# PROBLEM TO SOLVE
Since only part of the material below is wanted, output exactly the lines from the one with "Para intentar explicar" up to and including the one with "Sin embargo, calculamos".

··· RECORDS FOR THE TASK ···

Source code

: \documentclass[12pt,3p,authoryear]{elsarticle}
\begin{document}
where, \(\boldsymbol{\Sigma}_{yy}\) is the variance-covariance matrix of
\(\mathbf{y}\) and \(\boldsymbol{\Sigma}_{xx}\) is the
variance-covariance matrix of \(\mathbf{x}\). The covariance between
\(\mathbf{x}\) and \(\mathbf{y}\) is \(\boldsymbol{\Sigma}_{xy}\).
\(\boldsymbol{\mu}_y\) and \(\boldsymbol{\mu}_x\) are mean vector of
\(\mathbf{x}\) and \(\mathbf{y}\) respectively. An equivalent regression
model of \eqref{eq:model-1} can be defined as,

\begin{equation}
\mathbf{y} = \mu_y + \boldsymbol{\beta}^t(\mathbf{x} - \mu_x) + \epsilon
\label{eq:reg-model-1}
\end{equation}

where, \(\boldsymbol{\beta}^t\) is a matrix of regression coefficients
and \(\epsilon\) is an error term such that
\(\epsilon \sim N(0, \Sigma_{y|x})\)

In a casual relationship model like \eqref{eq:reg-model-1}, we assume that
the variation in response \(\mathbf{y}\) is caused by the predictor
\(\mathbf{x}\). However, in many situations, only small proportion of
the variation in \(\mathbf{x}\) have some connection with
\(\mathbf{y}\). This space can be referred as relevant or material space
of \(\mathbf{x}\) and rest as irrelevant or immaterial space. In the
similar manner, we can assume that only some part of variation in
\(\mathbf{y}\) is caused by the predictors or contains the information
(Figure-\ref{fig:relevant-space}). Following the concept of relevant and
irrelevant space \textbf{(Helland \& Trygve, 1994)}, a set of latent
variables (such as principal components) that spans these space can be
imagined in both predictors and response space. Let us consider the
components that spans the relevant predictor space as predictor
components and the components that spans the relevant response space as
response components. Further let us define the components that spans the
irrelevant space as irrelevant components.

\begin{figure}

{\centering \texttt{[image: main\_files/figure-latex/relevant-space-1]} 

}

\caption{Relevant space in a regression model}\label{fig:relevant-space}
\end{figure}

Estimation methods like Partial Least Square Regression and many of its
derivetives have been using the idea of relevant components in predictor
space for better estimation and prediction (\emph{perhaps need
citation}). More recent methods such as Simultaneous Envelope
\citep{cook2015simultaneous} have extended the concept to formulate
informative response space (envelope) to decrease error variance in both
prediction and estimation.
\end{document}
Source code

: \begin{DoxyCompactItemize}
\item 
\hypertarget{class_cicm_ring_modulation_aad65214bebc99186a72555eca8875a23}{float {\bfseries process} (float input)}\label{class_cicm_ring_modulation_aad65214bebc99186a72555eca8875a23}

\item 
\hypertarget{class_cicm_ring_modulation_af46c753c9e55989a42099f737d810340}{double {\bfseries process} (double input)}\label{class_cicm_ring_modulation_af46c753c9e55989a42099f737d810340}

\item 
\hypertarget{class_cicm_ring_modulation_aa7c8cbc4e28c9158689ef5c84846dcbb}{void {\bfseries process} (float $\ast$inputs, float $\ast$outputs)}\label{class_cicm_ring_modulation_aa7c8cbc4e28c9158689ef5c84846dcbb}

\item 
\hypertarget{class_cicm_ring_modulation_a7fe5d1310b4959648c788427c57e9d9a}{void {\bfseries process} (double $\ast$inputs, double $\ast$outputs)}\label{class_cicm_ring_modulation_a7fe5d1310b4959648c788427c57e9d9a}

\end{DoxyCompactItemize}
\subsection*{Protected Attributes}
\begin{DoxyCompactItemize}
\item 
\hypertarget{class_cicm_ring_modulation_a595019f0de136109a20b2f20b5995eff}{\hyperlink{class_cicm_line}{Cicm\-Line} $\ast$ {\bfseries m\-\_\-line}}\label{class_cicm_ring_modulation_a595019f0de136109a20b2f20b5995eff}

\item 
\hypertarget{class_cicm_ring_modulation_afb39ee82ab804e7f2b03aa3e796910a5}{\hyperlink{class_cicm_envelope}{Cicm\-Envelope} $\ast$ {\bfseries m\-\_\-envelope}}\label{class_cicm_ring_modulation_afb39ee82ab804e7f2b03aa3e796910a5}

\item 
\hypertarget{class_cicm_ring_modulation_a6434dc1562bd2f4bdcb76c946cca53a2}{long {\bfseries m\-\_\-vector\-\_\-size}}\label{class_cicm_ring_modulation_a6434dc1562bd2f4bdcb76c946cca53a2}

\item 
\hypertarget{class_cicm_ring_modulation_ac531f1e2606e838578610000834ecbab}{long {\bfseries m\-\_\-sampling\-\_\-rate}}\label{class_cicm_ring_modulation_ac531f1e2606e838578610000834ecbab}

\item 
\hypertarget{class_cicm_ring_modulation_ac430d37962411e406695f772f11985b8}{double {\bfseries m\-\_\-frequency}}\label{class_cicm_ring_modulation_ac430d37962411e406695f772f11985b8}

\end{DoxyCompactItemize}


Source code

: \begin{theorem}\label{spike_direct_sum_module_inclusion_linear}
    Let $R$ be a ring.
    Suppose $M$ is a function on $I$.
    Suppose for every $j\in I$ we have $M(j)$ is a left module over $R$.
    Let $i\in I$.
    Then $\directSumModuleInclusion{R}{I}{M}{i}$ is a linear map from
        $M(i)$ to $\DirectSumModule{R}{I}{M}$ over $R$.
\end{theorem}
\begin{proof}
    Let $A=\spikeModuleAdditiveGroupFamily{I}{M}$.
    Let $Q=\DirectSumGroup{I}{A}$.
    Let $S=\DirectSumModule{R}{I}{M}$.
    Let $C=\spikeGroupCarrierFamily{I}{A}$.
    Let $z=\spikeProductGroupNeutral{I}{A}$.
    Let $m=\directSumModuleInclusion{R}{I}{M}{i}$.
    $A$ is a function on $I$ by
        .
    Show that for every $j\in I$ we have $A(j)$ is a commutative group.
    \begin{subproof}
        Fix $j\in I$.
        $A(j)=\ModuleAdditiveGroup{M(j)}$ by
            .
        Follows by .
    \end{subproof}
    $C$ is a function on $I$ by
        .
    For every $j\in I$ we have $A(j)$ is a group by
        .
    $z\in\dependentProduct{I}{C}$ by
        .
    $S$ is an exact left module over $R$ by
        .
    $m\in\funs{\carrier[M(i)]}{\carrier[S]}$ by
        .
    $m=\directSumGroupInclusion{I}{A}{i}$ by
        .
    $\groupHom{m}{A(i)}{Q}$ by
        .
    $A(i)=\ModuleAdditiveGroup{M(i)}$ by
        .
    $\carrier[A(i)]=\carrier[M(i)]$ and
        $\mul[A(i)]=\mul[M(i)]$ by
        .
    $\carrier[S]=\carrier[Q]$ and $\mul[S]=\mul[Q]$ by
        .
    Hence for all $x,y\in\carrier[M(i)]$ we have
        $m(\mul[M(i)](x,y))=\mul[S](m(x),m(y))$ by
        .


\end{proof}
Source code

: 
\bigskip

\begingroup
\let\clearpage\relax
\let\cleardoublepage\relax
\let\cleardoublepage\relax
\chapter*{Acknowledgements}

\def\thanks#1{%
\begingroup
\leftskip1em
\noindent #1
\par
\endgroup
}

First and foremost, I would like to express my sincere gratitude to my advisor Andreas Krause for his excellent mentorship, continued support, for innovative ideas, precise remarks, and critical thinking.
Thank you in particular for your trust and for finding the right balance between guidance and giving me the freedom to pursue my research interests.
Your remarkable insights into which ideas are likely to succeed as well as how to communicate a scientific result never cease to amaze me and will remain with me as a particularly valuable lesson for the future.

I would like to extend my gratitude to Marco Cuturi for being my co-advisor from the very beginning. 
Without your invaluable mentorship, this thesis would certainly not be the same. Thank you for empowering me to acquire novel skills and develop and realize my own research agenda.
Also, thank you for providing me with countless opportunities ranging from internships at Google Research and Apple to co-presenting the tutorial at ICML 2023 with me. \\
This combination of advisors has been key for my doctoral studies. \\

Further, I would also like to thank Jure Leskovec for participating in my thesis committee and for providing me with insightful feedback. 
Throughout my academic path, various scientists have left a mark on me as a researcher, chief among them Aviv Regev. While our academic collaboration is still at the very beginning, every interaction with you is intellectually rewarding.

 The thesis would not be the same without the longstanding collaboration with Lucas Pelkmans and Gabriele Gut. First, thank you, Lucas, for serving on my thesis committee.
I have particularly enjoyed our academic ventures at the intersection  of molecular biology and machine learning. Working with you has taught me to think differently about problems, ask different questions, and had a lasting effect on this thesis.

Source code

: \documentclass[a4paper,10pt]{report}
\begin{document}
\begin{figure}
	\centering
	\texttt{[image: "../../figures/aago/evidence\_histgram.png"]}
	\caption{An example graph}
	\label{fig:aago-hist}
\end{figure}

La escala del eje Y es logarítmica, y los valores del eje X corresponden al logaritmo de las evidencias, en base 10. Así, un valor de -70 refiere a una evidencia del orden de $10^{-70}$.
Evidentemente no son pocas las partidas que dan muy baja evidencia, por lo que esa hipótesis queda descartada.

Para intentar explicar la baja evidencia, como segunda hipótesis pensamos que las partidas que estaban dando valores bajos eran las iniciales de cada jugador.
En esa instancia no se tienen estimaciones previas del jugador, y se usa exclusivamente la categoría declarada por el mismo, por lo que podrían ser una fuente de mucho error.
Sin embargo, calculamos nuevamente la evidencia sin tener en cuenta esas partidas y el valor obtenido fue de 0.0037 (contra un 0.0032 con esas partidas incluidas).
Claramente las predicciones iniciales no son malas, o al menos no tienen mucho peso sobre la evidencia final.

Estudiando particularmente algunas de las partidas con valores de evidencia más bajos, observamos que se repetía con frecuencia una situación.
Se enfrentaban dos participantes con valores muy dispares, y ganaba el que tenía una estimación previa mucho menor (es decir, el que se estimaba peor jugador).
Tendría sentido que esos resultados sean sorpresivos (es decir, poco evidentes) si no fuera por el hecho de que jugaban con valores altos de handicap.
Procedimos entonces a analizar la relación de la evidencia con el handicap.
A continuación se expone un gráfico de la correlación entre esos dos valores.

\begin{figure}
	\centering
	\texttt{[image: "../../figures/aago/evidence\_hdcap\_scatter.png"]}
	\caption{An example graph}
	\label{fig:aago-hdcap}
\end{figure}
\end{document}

···

# ANSWER TO THIS PROBLEM
Para intentar explicar la baja evidencia, como segunda hipótesis pensamos que las partidas que estaban dando valores bajos eran las iniciales de cada jugador.
En esa instancia no se tienen estimaciones previas del jugador, y se usa exclusivamente la categoría declarada por el mismo, por lo que podrían ser una fuente de mucho error.
Sin embargo, calculamos nuevamente la evidencia sin tener en cuenta esas partidas y el valor obtenido fue de 0.0037 (contra un 0.0032 con esas partidas incluidas).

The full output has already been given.